### About this exercise
Return every line from the one with "Pour cela, modifiez" through the one with "- Copier la clé dans votre presse-papiers.", inclusive, exactly as it appears below.
----- Given entries
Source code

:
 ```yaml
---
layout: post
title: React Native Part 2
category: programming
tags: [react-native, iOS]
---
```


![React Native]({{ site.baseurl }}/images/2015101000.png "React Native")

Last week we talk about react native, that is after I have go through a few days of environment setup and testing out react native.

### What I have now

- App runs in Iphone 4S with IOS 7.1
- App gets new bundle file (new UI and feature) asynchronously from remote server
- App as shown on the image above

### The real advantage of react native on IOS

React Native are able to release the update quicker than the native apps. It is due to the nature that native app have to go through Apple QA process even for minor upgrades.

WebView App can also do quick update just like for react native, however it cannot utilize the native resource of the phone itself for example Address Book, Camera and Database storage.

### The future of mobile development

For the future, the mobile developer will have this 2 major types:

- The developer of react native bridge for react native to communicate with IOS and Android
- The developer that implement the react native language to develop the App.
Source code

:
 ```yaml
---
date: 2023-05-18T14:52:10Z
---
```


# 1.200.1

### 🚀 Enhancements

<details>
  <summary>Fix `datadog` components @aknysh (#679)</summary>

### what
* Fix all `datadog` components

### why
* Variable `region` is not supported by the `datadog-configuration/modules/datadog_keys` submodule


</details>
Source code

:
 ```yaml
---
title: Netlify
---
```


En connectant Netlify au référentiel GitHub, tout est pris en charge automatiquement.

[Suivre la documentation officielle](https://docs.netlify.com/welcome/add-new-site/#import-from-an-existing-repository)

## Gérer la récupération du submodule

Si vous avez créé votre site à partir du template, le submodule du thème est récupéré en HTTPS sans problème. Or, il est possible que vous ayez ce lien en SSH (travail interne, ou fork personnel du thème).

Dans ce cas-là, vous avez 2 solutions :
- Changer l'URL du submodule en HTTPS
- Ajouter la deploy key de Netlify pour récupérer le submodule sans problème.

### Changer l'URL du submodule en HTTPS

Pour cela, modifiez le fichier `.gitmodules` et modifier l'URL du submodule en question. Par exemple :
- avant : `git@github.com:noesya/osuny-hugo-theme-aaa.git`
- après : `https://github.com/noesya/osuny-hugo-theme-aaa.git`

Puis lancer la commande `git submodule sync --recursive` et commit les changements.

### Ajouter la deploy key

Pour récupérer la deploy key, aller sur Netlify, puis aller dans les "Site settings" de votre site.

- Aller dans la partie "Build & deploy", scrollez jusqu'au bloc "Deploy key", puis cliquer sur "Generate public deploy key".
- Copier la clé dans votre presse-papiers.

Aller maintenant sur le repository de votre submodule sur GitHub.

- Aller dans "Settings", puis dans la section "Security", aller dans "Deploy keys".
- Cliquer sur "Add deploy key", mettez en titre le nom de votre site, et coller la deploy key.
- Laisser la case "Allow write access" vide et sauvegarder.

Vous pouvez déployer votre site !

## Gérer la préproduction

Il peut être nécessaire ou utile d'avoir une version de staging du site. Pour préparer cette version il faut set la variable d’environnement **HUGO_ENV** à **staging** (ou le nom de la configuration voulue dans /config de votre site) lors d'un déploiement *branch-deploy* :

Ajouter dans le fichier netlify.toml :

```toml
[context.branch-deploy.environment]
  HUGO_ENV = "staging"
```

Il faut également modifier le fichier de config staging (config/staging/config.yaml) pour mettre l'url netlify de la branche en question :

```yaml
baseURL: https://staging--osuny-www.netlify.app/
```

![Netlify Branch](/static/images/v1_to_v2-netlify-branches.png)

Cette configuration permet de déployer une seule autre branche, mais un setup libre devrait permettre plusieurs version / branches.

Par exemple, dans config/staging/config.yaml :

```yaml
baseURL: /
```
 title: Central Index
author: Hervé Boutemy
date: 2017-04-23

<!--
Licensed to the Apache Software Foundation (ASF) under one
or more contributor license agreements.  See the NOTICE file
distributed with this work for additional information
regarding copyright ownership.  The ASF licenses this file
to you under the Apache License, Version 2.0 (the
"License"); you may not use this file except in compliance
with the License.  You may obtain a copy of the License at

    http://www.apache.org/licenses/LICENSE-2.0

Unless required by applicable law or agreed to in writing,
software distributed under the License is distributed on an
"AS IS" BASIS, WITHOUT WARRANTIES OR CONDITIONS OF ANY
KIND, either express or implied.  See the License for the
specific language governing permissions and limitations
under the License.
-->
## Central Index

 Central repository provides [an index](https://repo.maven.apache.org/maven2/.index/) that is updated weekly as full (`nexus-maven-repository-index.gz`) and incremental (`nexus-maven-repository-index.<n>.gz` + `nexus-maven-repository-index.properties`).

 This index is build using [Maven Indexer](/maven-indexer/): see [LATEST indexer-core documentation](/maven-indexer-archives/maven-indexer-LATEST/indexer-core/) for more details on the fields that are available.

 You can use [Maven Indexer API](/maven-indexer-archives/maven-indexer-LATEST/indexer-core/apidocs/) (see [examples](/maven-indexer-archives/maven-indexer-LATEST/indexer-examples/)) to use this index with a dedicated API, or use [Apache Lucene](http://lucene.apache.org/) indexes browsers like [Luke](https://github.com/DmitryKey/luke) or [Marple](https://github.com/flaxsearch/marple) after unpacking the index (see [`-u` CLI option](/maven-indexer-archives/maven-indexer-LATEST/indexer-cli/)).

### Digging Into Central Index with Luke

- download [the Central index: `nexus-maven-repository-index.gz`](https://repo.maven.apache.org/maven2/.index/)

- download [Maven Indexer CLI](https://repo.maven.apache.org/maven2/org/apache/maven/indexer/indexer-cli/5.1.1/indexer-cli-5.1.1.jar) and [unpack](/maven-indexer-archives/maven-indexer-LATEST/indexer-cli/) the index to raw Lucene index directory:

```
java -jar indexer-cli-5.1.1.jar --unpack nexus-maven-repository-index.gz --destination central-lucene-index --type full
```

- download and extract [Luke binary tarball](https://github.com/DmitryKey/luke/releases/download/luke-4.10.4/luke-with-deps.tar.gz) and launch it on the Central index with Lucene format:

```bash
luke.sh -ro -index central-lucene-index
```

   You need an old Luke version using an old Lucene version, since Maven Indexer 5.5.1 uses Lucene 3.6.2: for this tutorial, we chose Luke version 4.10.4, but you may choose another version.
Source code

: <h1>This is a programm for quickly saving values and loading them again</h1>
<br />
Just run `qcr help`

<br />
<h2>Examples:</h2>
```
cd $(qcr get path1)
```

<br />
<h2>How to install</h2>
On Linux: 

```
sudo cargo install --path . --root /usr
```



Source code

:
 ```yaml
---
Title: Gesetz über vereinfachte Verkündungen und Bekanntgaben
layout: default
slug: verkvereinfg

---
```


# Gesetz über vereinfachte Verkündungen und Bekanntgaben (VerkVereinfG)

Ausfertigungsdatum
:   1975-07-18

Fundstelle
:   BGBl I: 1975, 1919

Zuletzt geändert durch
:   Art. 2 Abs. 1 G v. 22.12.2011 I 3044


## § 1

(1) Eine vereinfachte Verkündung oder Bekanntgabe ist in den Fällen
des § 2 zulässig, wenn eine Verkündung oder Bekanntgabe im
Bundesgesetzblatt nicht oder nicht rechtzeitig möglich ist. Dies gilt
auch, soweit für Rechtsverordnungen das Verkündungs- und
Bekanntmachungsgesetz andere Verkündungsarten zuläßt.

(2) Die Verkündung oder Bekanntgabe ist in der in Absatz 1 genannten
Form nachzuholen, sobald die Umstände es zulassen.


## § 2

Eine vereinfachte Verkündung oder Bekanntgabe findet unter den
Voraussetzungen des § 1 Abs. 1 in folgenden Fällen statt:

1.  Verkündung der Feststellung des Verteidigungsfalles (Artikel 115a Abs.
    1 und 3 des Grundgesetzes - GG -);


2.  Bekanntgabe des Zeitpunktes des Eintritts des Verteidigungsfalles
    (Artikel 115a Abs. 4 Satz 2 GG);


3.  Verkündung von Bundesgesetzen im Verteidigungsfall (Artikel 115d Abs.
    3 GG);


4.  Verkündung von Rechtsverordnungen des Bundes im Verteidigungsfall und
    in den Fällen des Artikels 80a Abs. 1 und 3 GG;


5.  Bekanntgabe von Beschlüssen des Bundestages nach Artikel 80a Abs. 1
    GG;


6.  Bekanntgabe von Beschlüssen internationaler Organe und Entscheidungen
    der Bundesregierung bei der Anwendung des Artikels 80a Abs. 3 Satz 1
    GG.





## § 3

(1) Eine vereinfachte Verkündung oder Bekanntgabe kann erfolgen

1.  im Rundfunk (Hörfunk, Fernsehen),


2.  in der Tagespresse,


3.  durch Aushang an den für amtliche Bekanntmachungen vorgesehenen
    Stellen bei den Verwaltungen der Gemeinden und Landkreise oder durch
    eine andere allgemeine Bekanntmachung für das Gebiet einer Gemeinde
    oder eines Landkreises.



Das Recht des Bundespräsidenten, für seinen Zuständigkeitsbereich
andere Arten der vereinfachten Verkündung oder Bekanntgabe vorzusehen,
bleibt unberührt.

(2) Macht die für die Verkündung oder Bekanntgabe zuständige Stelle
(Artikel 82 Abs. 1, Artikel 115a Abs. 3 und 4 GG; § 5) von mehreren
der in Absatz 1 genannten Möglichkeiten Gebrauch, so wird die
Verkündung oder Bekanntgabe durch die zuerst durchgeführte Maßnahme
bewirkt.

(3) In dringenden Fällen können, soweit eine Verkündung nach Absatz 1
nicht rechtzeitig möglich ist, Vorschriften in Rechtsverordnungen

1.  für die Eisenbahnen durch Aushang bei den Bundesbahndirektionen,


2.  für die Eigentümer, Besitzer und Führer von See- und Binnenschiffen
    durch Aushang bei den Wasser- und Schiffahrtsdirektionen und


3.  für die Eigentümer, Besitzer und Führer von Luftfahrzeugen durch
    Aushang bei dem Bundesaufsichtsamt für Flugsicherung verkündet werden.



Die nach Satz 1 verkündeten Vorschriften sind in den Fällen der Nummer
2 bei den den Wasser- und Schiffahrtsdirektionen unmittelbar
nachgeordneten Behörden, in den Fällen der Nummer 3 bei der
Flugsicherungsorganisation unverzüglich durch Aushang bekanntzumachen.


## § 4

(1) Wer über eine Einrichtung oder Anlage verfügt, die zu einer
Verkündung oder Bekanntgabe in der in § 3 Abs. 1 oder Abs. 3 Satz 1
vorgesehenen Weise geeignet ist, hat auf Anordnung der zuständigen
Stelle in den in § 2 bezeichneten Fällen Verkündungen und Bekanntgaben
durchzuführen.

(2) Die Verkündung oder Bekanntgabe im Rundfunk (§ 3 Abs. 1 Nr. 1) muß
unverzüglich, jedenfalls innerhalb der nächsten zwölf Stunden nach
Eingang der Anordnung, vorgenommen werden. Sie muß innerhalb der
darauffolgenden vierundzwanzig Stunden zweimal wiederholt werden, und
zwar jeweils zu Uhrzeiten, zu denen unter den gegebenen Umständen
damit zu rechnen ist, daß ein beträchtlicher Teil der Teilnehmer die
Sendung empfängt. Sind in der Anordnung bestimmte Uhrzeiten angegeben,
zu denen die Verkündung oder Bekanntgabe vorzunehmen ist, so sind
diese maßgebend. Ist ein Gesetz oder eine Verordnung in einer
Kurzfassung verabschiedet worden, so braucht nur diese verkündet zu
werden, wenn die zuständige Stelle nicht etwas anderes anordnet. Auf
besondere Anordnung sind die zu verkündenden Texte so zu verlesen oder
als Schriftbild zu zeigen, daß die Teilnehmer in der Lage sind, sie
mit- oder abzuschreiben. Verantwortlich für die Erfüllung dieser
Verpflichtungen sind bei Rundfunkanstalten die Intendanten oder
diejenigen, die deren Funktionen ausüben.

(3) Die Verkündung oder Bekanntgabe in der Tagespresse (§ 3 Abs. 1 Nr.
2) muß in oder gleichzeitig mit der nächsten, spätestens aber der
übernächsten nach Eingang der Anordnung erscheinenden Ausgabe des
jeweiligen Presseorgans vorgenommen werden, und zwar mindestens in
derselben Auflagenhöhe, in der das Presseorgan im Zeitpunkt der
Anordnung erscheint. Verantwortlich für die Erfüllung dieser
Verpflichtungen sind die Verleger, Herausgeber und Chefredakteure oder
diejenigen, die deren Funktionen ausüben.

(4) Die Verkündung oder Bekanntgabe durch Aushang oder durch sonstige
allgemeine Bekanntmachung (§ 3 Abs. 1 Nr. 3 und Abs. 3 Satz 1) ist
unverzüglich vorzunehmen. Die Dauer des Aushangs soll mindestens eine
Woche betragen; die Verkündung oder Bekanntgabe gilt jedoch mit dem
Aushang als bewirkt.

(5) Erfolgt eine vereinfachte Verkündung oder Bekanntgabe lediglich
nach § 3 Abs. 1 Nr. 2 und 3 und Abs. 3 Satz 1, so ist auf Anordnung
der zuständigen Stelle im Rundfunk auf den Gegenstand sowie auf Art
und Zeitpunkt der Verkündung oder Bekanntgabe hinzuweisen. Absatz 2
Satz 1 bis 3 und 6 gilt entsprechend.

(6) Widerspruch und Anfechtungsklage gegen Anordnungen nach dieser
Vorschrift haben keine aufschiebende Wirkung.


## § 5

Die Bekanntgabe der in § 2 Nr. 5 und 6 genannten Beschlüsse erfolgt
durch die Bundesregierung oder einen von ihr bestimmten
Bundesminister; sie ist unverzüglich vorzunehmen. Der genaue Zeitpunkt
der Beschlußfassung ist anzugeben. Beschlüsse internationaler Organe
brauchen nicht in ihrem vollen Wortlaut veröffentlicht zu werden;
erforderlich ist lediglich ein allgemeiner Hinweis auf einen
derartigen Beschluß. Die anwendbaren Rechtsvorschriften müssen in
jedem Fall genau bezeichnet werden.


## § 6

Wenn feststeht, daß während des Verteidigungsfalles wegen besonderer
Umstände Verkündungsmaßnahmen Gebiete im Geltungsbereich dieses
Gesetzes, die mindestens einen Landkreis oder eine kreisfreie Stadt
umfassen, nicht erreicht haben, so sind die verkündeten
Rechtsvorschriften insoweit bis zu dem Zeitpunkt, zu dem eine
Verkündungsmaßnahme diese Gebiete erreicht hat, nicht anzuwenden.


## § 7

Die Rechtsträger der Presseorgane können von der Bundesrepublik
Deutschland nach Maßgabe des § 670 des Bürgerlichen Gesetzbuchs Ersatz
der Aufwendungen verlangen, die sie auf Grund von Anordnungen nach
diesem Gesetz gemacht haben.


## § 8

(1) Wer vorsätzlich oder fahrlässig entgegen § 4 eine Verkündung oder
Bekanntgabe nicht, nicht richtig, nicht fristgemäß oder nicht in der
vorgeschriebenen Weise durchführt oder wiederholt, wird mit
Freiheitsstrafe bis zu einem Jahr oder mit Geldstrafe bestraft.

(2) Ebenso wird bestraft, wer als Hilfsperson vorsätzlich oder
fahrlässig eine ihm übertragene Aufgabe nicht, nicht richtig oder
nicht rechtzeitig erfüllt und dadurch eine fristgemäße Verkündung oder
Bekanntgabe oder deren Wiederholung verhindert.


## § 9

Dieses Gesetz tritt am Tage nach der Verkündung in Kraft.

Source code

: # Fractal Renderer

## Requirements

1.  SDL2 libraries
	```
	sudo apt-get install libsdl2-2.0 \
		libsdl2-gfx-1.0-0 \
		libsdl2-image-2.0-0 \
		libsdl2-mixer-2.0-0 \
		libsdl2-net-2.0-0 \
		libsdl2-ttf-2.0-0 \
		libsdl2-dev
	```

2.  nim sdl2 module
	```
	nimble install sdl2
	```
----------
### Task result
Pour cela, modifiez le fichier `.gitmodules` et modifier l'URL du submodule en question. Par exemple :
- avant : `git@github.com:noesya/osuny-hugo-theme-aaa.git`
- après : `https://github.com/noesya/osuny-hugo-theme-aaa.git`

Puis lancer la commande `git submodule sync --recursive` et commit les changements.

### Ajouter la deploy key

Pour récupérer la deploy key, aller sur Netlify, puis aller dans les "Site settings" de votre site.

- Aller dans la partie "Build & deploy", scrollez jusqu'au bloc "Deploy key", puis cliquer sur "Generate public deploy key".
- Copier la clé dans votre presse-papiers.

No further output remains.